Monday, April 16, 2012

The Good, the Bad, and the Questionable

Sigh.  I've avoided writing because I have an obvious statement to say, and it's not the kindest thing.





Some are better than others.

But, hey, then again, isn't that the beauty of art?  Shouldn't the reason why we love this funky subject be because EVERYTHING is unique to the hand of the artist making it?  After all, that is why I despise places like Pier One who mass-produce art, without giving a care to recognize the person on the other side of the planet who made it.  Why, then, am I bemoaning some of my students for their artfulness?
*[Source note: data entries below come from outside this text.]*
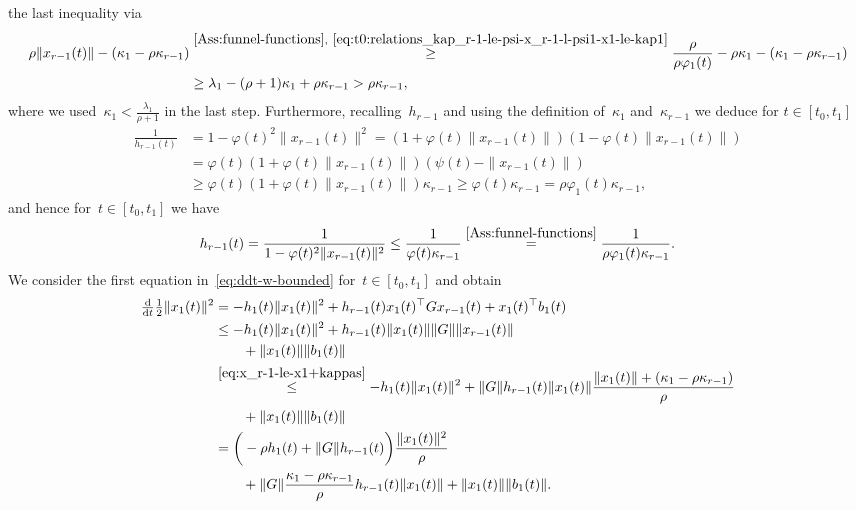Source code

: \documentclass[ envcountsect, envcountsame]{svjour3}
\newcommand{\ddt}{\tfrac{\text{\normalfont d}}{\text{\normalfont d}t}}
\newcommand{\vp}{\varphi}
\begin{document}
the last inequality via
\begin{equation*}
\begin{aligned}
\rho \|x_{r-1}(t)\| - (\kappa_1 - \rho  \kappa_{r-1}) & \overset{\rm \ref{Ass:funnel-functions},~\eqref{eq:t0:relations_kap_r-1-le-psi-x_r-1-l-psi1-x1-le-kap1}}{\ge} 
 \frac{\rho}{\rho \vp_1(t)} - \rho \kappa_1 - (\kappa_1 - \rho  \kappa_{r-1}) \\
&\ge  \lambda_1 - (\rho + 1)\kappa_1 + \rho  \kappa_{r-1} > \rho  \kappa_{r-1}, 
\end{aligned}
\end{equation*}
where we used~$\kappa_1 < \tfrac{\lambda_1}{\rho+1}$ in the last step.
%
Furthermore, recalling~$h_{r-1}$ and using the definition of~$\kappa_1$ and~$ \kappa_{r-1}$ we deduce for $t \in [t_0,t_1]$
\begin{equation*} 
\begin{aligned}
\frac{1}{h_{r-1}(t)} &= 1- \vp(t)^2 \|x_{r-1}(t)\|^2 = (1+\vp(t)\|x_{r-1}(t)\|)(1-\vp(t)\|x_{r-1}(t)\|) \\
 & = \vp(t) (1+\vp(t) \|x_{r-1}(t)\|) (\psi(t) - \|x_{r-1}(t)\|) \\
 &\ge \vp(t) (1+\vp(t) \|x_{r-1}(t)\|)  \kappa_{r-1} \ge \vp(t)  \kappa_{r-1} = \rho \vp_1(t)  \kappa_{r-1} ,
\end{aligned}
\end{equation*}
and hence for~$t \in [t_0,t_1]$ we have
\begin{equation} \label{eq:h_r-1-le}
h_{r-1}(t) = \frac{1}{1 - \vp(t)^2 \|x_{r-1}(t)\|^2} \le \frac{1}{\vp(t)  \kappa_{r-1}} \overset{\rm \ref{Ass:funnel-functions}}{=} \frac{1}{\rho \vp_1(t)  \kappa_{r-1}}.
\end{equation}
%
We consider the first equation in~\eqref{eq:ddt-w-bounded} for~$t \in [t_0,  t_1]$ and obtain
\begin{equation*}
\begin{aligned}
\ddt \tfrac{1}{2} \|x_1(t)\|^2 &= -h_1(t) \|x_1(t)\|^2 + h_{r-1}(t) x_1(t)^\top Gx_{r-1}(t) + x_1(t)^\top b_1(t) \\
&\le -h_1(t) \| x_1(t)\|^2 + h_{r-1}(t) \|x_1(t)\| \|G\| \|x_{r-1}(t)\| \\
& \qquad + \|x_1(t)\| \|b_1(t)\| \\
& \overset{\eqref{eq:x_r-1-le-x1+kappas}}{\le} -h_1(t) \| x_1(t)\|^2 + \|G\| h_{r-1}(t) \| x_1(t)\| \frac{\|x_1(t)\| + (\kappa_1 - \rho  \kappa_{r-1})}{\rho}  \\
& \qquad + \|x_1(t)\| \|b_1(t)\| \\
& = \bigg( - \rho h_1(t) + \|G\| h_{r-1}(t) \bigg) \frac{\| x_1(t)\|^2}{\rho} \\
& \qquad + \|G\| \frac{\kappa_1 - \rho  \kappa_{r-1}}{\rho} h_{r-1}(t) \|x_1(t)\| + \|x_1(t)\| \|b_1(t)\| .
\end{aligned}
\end{equation*}
\end{document}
Well... there's some stuff that just looks good.  It's got clean edges, repetitive designs, creative thought, intriguing shadows.   AND THEN, there's others.  There's the slopped shapes, marred lines, flat surfaces.  Some kids are just downright lazy, which accounts for about 1/74th of the mural (yes, I am thinking of a specific child.)  The others that are lacking in quality are done by people with profound disabilities.  If you or I struggled with those disadvantages, we would have artwork that looked exactly like the ones that I am concerned about.  I'm just hoping that my "with-it" students can pull up the quality of the mural from the trenches.  We do have some really fantastic ideas, too.  One child wants to have an interactive movable box, and another is hiding little men inside his.  Good ideas and great execution.
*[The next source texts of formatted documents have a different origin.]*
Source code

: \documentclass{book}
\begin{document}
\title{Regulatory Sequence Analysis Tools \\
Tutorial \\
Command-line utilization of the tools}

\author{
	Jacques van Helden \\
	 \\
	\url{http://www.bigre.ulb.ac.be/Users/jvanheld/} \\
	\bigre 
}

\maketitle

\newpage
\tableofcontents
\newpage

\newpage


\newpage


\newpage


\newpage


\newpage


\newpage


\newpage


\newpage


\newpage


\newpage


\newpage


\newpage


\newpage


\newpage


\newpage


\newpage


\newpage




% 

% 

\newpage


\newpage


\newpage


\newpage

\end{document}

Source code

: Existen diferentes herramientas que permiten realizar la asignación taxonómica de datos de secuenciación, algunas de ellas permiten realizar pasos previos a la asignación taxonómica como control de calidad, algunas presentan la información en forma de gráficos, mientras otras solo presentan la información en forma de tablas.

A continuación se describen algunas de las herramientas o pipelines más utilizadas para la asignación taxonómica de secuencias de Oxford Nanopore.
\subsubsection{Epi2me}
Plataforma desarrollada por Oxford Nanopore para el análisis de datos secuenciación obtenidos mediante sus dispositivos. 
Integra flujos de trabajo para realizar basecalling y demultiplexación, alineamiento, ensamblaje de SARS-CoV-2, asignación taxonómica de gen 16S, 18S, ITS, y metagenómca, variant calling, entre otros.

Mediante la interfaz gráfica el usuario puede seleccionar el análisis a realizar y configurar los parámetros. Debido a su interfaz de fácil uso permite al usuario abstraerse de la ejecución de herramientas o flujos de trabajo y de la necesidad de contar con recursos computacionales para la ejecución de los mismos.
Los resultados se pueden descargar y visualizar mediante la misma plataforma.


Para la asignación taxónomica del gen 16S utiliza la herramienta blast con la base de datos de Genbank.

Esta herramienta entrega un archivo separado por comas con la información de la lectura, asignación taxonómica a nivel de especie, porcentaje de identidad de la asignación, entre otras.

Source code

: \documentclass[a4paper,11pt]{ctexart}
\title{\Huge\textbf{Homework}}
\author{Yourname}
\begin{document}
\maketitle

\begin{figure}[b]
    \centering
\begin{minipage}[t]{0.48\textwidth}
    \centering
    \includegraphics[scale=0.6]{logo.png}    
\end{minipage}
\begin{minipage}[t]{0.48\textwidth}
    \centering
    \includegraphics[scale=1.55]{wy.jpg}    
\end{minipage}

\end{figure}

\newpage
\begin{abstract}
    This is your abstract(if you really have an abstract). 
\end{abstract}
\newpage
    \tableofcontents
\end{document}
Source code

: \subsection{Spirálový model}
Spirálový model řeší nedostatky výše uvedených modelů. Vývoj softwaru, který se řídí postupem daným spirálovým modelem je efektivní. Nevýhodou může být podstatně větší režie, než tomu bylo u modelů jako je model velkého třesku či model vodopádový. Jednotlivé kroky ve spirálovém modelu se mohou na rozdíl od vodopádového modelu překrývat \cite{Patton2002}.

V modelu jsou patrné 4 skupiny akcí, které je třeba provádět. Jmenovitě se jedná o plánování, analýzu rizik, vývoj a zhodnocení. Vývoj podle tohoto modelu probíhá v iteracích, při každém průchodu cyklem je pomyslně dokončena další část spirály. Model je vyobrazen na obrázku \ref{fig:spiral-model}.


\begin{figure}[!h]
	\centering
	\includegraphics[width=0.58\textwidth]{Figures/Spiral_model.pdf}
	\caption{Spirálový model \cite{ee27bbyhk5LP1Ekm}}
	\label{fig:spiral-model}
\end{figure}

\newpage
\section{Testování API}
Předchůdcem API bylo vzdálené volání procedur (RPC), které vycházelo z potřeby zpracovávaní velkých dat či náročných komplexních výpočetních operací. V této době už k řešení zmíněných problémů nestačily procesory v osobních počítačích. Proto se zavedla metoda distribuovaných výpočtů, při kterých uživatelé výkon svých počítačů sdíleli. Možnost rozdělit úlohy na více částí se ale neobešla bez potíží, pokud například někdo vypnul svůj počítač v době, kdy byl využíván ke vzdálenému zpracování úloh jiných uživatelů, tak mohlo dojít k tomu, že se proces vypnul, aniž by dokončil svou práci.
Let's just say that I've never had more students with profound learning issues.  Why did I pick to do this mural now, you ask?  Well... I wasn't pregnant.  Last year, my daughter Harper was born, and I was out for 8 weeks.  After doing my last mural in 2009, it seems like I just took too many years off of doing something big, that it was now or never.  Well... we'll just have to see how it turns out.